Records provided -
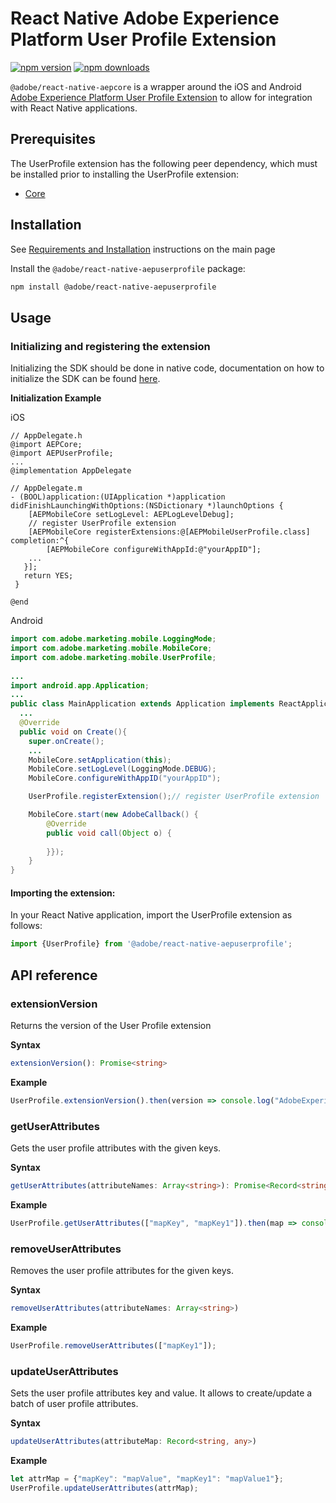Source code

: 
# React Native Adobe Experience Platform User Profile Extension

[![npm version](https://badge.fury.io/js/%40adobe%2Freact-native-aepuserprofile.svg)](https://www.npmjs.com/package/@adobe/react-native-aepuserprofile) 
[![npm downloads](https://img.shields.io/npm/dm/@adobe/react-native-aepuserprofile)](https://www.npmjs.com/package/@adobe/react-native-aepuserprofile)

`@adobe/react-native-aepcore` is a wrapper around the iOS and Android [Adobe Experience Platform User Profile Extension](https://aep-sdks.gitbook.io/docs/using-mobile-extensions/profile) to allow for integration with React Native applications.


## Prerequisites

The UserProfile extension has the following peer dependency, which must be installed prior to installing the UserProfile extension:
- [Core](../core/README.md)

## Installation

See [Requirements and Installation](https://github.com/adobe/aepsdk-react-native#requirements) instructions on the main page 

Install the `@adobe/react-native-aepuserprofile` package:

```bash
npm install @adobe/react-native-aepuserprofile
```

## Usage

### Initializing and registering the extension

Initializing the SDK should be done in native code, documentation on how to initialize the SDK can be found [here](https://github.com/adobe/aepsdk-react-native#initializing).

**Initialization Example**

iOS
```objc
// AppDelegate.h
@import AEPCore;
@import AEPUserProfile;
...
@implementation AppDelegate

// AppDelegate.m
- (BOOL)application:(UIApplication *)application didFinishLaunchingWithOptions:(NSDictionary *)launchOptions {
    [AEPMobileCore setLogLevel: AEPLogLevelDebug];
    // register UserProfile extension
    [AEPMobileCore registerExtensions:@[AEPMobileUserProfile.class] completion:^{
        [AEPMobileCore configureWithAppId:@"yourAppID"];  
    ...   
   }]; 
   return YES;   
 } 

@end
```

Android
```java
import com.adobe.marketing.mobile.LoggingMode;
import com.adobe.marketing.mobile.MobileCore;
import com.adobe.marketing.mobile.UserProfile;
  
...
import android.app.Application;
...
public class MainApplication extends Application implements ReactApplication {
  ...
  @Override
  public void on Create(){
    super.onCreate();
    ...
    MobileCore.setApplication(this);
    MobileCore.setLogLevel(LoggingMode.DEBUG);
    MobileCore.configureWithAppID("yourAppID");

    UserProfile.registerExtension();// register UserProfile extension

    MobileCore.start(new AdobeCallback() {
        @Override
        public void call(Object o) {
        
        }});
    }
}     
```

#### Importing the extension:

In your React Native application, import the UserProfile extension as follows:

```typescript
import {UserProfile} from '@adobe/react-native-aepuserprofile';
```

## API reference

### extensionVersion

Returns the version of the User Profile extension

**Syntax**

```typescript
extensionVersion(): Promise<string>
```

**Example**

```typescript
UserProfile.extensionVersion().then(version => console.log("AdobeExperienceSDK: UserProfile version: " + version));
```

### getUserAttributes

Gets the user profile attributes with the given keys.

**Syntax**

```typescript
getUserAttributes(attributeNames: Array<string>): Promise<Record<string, any>>
```

**Example**

```typescript
UserProfile.getUserAttributes(["mapKey", "mapKey1"]).then(map => console.log("AdobeExperienceSDK: UserProfile getUserAttributes: " + map));
```

### removeUserAttributes

Removes the user profile attributes for the given keys.

**Syntax**

```typescript
removeUserAttributes(attributeNames: Array<string>)
```

**Example**

```typescript
UserProfile.removeUserAttributes(["mapKey1"]);
```

### updateUserAttributes

Sets the user profile attributes key and value.
It allows to create/update a batch of user profile attributes.

**Syntax**

```typescript
updateUserAttributes(attributeMap: Record<string, any>)
```

**Example**

```typescript
let attrMap = {"mapKey": "mapValue", "mapKey1": "mapValue1"};
UserProfile.updateUserAttributes(attrMap);
```
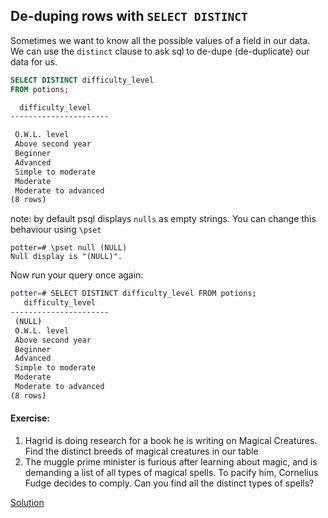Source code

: ## De-duping rows with `SELECT DISTINCT`

Sometimes we want to know all the possible values of a field in our data. We can use the `distinct` clause to ask sql to de-dupe (de-duplicate) our data for us. 

```sql
SELECT DISTINCT difficulty_level
FROM potions;
``` 

```sh 
  difficulty_level
----------------------

 O.W.L. level
 Above second year
 Beginner
 Advanced
 Simple to moderate
 Moderate
 Moderate to advanced
(8 rows)
```

note: by default psql displays `nulls` as empty strings. 
You can change this behaviour using `\pset`

 ```
potter=# \pset null (NULL)
Null display is "(NULL)".

```

Now run your query once again: 

```sh 
potter=# SELECT DISTINCT difficulty_level FROM potions;
   difficulty_level
----------------------
 (NULL)
 O.W.L. level
 Above second year
 Beginner
 Advanced
 Simple to moderate
 Moderate
 Moderate to advanced
(8 rows)
```

#### Exercise: 
1. Hagrid is doing research for a book he is writing on Magical Creatures. Find the distinct breeds of magical creatures in our table 
2. The muggle prime minister is furious after learning about magic, and is demanding a list of all types of magical spells. To pacify him, Cornelius Fudge decides to comply. Can you find all the distinct types of spells? 

[Solution](../solutions/select_distinct.md)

Your goal -
Copy all lines from the material that include "Installation".

Reply -
## Installation
See [Requirements and Installation](https://github.com/adobe/aepsdk-react-native#requirements) instructions on the main page 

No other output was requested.